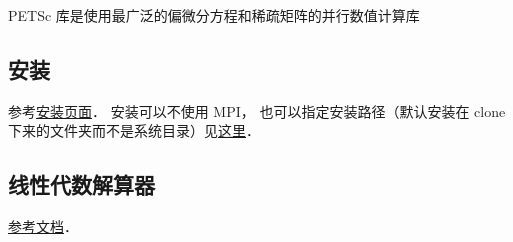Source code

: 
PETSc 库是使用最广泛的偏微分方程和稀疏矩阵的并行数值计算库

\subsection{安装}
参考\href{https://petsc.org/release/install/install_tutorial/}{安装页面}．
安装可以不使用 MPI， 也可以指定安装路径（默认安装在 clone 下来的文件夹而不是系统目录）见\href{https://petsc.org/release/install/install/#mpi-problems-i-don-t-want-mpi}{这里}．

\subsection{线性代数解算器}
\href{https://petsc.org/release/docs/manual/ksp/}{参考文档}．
··········
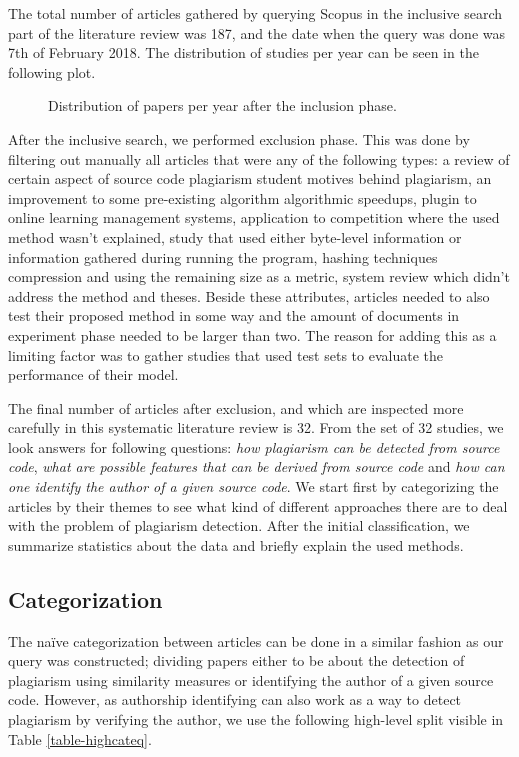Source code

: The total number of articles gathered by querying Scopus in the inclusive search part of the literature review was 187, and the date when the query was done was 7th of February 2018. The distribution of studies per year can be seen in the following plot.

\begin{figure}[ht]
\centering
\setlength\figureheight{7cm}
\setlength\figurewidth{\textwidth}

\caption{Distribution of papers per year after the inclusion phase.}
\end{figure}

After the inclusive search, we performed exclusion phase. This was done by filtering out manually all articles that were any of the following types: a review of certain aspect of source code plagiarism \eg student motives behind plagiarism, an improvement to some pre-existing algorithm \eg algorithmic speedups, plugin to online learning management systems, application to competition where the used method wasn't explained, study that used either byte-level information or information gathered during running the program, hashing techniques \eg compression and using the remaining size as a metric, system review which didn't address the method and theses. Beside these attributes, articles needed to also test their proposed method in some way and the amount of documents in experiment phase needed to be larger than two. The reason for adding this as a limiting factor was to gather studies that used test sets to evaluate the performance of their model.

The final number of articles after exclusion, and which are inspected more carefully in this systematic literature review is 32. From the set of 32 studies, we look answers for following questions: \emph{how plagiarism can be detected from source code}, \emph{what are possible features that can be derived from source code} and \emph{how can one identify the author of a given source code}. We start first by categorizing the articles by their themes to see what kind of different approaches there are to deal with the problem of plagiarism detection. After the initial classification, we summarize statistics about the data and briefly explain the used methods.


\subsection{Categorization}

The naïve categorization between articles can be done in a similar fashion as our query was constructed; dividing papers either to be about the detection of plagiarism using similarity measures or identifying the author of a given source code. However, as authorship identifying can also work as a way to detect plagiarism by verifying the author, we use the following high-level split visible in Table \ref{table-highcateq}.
··········
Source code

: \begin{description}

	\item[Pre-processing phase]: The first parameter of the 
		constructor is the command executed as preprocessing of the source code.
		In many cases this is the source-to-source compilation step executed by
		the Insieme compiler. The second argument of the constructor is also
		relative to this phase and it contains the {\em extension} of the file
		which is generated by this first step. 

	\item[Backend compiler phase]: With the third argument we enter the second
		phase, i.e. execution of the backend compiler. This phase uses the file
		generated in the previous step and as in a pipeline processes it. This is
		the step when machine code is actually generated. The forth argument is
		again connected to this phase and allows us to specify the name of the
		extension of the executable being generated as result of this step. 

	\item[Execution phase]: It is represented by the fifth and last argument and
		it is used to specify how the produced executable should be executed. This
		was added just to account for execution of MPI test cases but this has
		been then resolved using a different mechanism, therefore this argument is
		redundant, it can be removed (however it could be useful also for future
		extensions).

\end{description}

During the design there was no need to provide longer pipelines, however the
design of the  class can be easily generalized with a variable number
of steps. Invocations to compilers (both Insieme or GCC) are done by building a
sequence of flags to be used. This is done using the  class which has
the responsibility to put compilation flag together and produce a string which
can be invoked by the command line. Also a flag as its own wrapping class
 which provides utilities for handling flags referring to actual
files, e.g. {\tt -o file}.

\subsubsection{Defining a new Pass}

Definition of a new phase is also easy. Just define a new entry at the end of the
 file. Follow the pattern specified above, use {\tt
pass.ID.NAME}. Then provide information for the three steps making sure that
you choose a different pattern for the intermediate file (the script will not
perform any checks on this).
··········
AIM OF THE EXERCISE: Each line of the listing that includes the word "Insieme" should be copied out.

RESPONSE TO THIS TASK:
		the Insieme compiler. The second argument of the constructor is also
of steps. Invocations to compilers (both Insieme or GCC) are done by building a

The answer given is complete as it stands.